**Task to complete:** Show every line from the data below that includes "động".

**Pictures paired with source code:**
#####

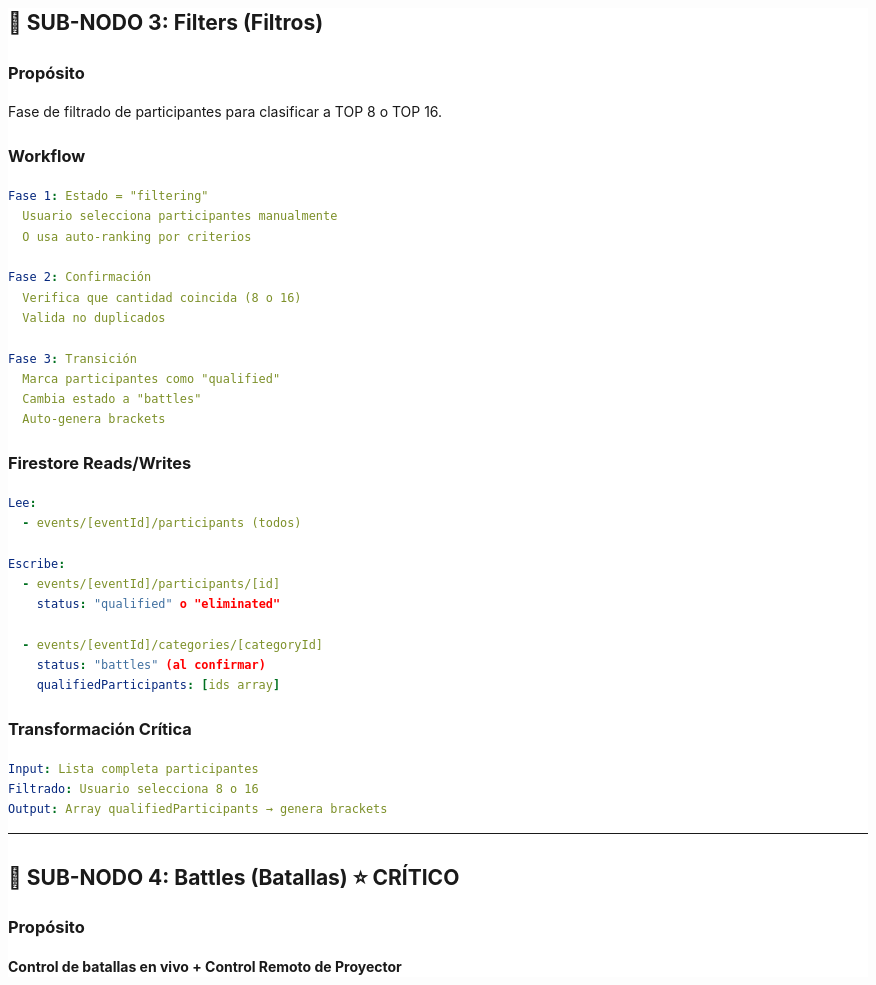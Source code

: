 
## 🎯 SUB-NODO 3: Filters (Filtros)

### Propósito
Fase de filtrado de participantes para clasificar a TOP 8 o TOP 16.

### Workflow
```yaml
Fase 1: Estado = "filtering"
  Usuario selecciona participantes manualmente
  O usa auto-ranking por criterios

Fase 2: Confirmación
  Verifica que cantidad coincida (8 o 16)
  Valida no duplicados

Fase 3: Transición
  Marca participantes como "qualified"
  Cambia estado a "battles"
  Auto-genera brackets
```

### Firestore Reads/Writes
```yaml
Lee:
  - events/[eventId]/participants (todos)

Escribe:
  - events/[eventId]/participants/[id]
    status: "qualified" o "eliminated"

  - events/[eventId]/categories/[categoryId]
    status: "battles" (al confirmar)
    qualifiedParticipants: [ids array]
```

### Transformación Crítica
```yaml
Input: Lista completa participantes
Filtrado: Usuario selecciona 8 o 16
Output: Array qualifiedParticipants → genera brackets
```

---

## 🏅 SUB-NODO 4: Battles (Batallas) ⭐ CRÍTICO

### Propósito
**Control de batallas en vivo + Control Remoto de Proyector**
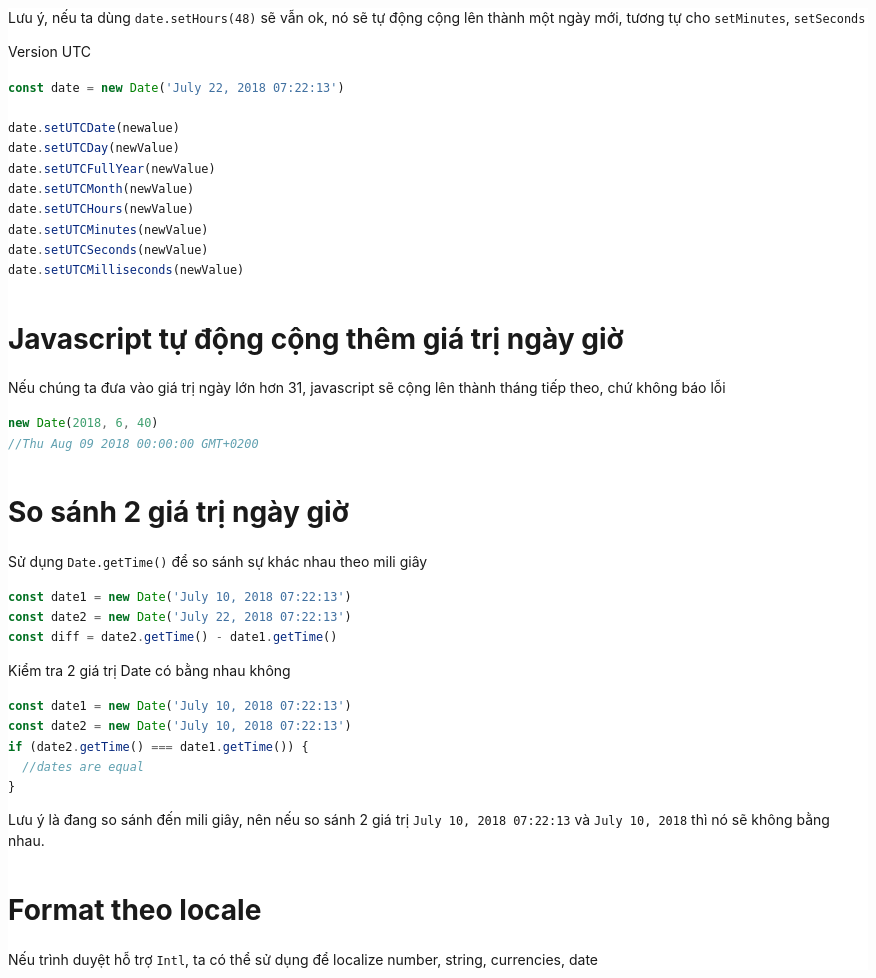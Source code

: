 Lưu ý, nếu ta dùng `date.setHours(48)` sẽ vẫn ok, nó sẽ tự động cộng lên thành một ngày mới, tương tự cho `setMinutes`, `setSeconds`

Version UTC

```js
const date = new Date('July 22, 2018 07:22:13')

date.setUTCDate(newalue)
date.setUTCDay(newValue)
date.setUTCFullYear(newValue)
date.setUTCMonth(newValue)
date.setUTCHours(newValue)
date.setUTCMinutes(newValue)
date.setUTCSeconds(newValue)
date.setUTCMilliseconds(newValue)
```

# Javascript tự động cộng thêm giá trị ngày giờ

Nếu chúng ta đưa vào giá trị ngày lớn hơn 31, javascript sẽ cộng lên thành tháng tiếp theo, chứ không báo lỗi

```js
new Date(2018, 6, 40)
//Thu Aug 09 2018 00:00:00 GMT+0200
```

# So sánh 2 giá trị ngày giờ

Sử dụng `Date.getTime()` để so sánh sự khác nhau theo mili giây

```js
const date1 = new Date('July 10, 2018 07:22:13')
const date2 = new Date('July 22, 2018 07:22:13')
const diff = date2.getTime() - date1.getTime()
```

Kiểm tra 2 giá trị Date có bằng nhau không

```js
const date1 = new Date('July 10, 2018 07:22:13')
const date2 = new Date('July 10, 2018 07:22:13')
if (date2.getTime() === date1.getTime()) {
  //dates are equal
}
```

Lưu ý là đang so sánh đến mili giây, nên nếu so sánh 2 giá trị `July 10, 2018 07:22:13` và `July 10, 2018` thì nó sẽ không bằng nhau.

# Format theo locale

Nếu trình duyệt hỗ trợ `Intl`, ta có thể sử dụng để localize number, string, currencies, date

#####

**Written answer:**
: Lưu ý, nếu ta dùng `date.setHours(48)` sẽ vẫn ok, nó sẽ tự động cộng lên thành một ngày mới, tương tự cho `setMinutes`, `setSeconds`
# Javascript tự động cộng thêm giá trị ngày giờ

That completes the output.